DougInOttawaAuthor Commented:
I moved the client connection to the same switch as the server, to reduce the hops, but it still causes the same problems.

We do not employ VLANS, so all switches are VLAN1.

There are no ACLs on the switches, except for a single Access Control List which is assigned to an SNMP community.
Double check spanning tree and portpast configuration on the switch.
Run wireshark on the DHCP server if you can and try to see if it gets DHCPDISCOVER messages
If you are using only 1 (V)LAN, I guess that there are no issues with routing DHCP packets, but you may want to doublecheck that too.
One thing that intrigues me is that it seems that IP addresses are consumed in the scope. It may indicate that the DHCPDISCOVER packets are received by the server but that it does not send the corresponding DHCPOFFER packets. If the server has several NICs, make sure that DHCP Server is bound to all the NICs or, at least, to the correct one.  Check firewall config too.
DHCP sequence is basically described here :
DougInOttawaAuthor Commented:
Thanks for the info. You can actually watch the dots (.) after the MAC address when the PXE client is trying to get an address and simultaneously watch the addresses get consumed on the DHCP server. We also verified that the BOOTP addresses are only getting assigned to the client that we're trying to connect.

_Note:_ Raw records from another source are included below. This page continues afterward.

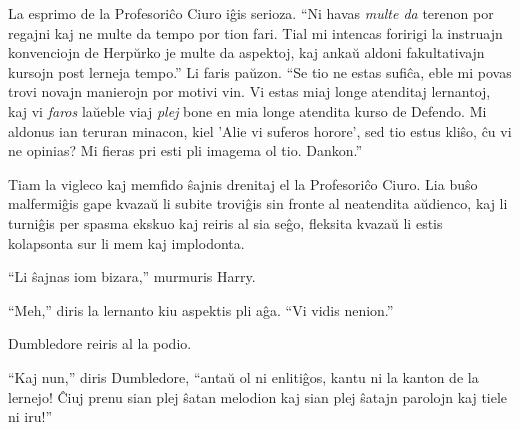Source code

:La esprimo de la Profesoriĉo Ciuro iĝis serioza. ``Ni havas
\emph{multe da} terenon por regajni kaj ne multe da tempo por tion
fari. Tial mi intencas foririgi la instruajn konvenciojn de Herpŭrko
je multe da aspektoj, kaj ankaŭ aldoni fakultativajn kursojn post
lerneja tempo.'' Li faris paŭzon. ``Se tio ne estas sufiĉa, eble mi
povas trovi novajn manierojn por motivi vin. Vi estas miaj longe
atenditaj lernantoj, kaj vi \emph{faros} laŭeble viaj \emph{plej} bone
en mia longe atendita kurso de Defendo. Mi aldonus ian teruran
minacon, kiel 'Alie vi suferos horore', sed tio estus kliŝo, ĉu vi ne
opinias?  Mi fieras pri esti pli imagema ol tio. Dankon.''

Tiam la vigleco kaj memfido ŝajnis drenitaj el la Profesoriĉo
Ciuro. Lia buŝo malfermiĝis gape kvazaŭ li subite troviĝis sin fronte
al neatendita aŭdienco, kaj li turniĝis per spasma ekskuo kaj reiris
al sia seĝo, fleksita kvazaŭ li estis kolapsonta sur li mem kaj
implodonta.

``Li ŝajnas iom bizara,'' murmuris Harry.

``Meh,'' diris la lernanto kiu aspektis pli aĝa. ``Vi vidis nenion.''

Dumbledore reiris al la podio.

``Kaj nun,'' diris Dumbledore, ``antaŭ ol ni enlitiĝos, kantu ni la
kanton de la lernejo! Ĉiuj prenu sian plej ŝatan melodion kaj sian
plej ŝatajn parolojn kaj tiele ni iru!''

If you look at the doc that was posted, you can see the DHCPDISCOVERs through WireShark.

The server and the client are on the same switch, so broadcasts should never leave the switch, firewall config shouldn't be an issue and the client should receive the offers.

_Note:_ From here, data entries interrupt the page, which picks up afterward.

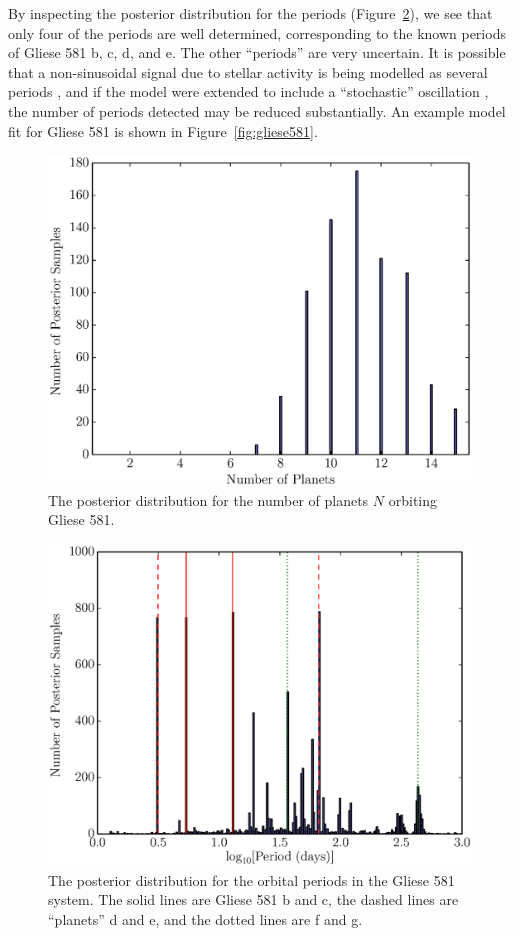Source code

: \documentclass[useAMS,usenatbib]{mn2e}
\begin{document}
By inspecting the posterior distribution for the periods
(Figure~\ref{fig:gliese581_periods}), we see that only four of the periods
are well determined, corresponding to the known periods of Gliese 581 b, c, d,
and e. The other ``periods'' are very uncertain. It is possible that a
non-sinusoidal signal due to stellar activity is being modelled as several
periods \citep{astero}, and if the model were extended to include a ``stochastic''
oscillation \citep{gaussproc}, the number of periods detected may be reduced
substantially. An example model fit for Gliese 581 is shown in
Figure~\ref{fig:gliese581}.

\begin{figure}
\includegraphics[scale=0.45]{Figures/gliese581_N.eps}
\caption{The posterior distribution for the number of planets $N$ orbiting
Gliese 581.\label{fig:gliese581_N}}
\end{figure}

\begin{figure}
\includegraphics[scale=0.45]{Figures/gliese581_periods.eps}
\caption{The posterior distribution for the orbital periods in the Gliese 581
system. The solid lines are Gliese 581 b and c, the dashed lines are
``planets'' d and e, and the dotted lines are f and g.
\label{fig:gliese581_periods}}
\end{figure}
\end{document}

Interestingly, the Wireshark capture didn't show any DHCPOFFERS.

Our switches are Cisco Catalyst 3560G's
Is your scope configured with the options mentioned in this article ?


Do you have dhcp snooping enabled? Take a look at this article

DougInOttawaAuthor Commented:
The only scope option configured is option 66 to point to the WDS server as the Boot Server.

This scope config has not changed and worked prior to the switch reconfig (see the attached doc)

I am running IOS version 12.2. which, according to the Cisco Configuration Guide, lo and behold DOES have DHCP Snooping as a feature.We manually configured the switch, so DHCP Snooping is globally disabled by default and DHCP Snooping is not active until DHCP snooping is enabled on the VLAN (according to the documentation FROM Cisco).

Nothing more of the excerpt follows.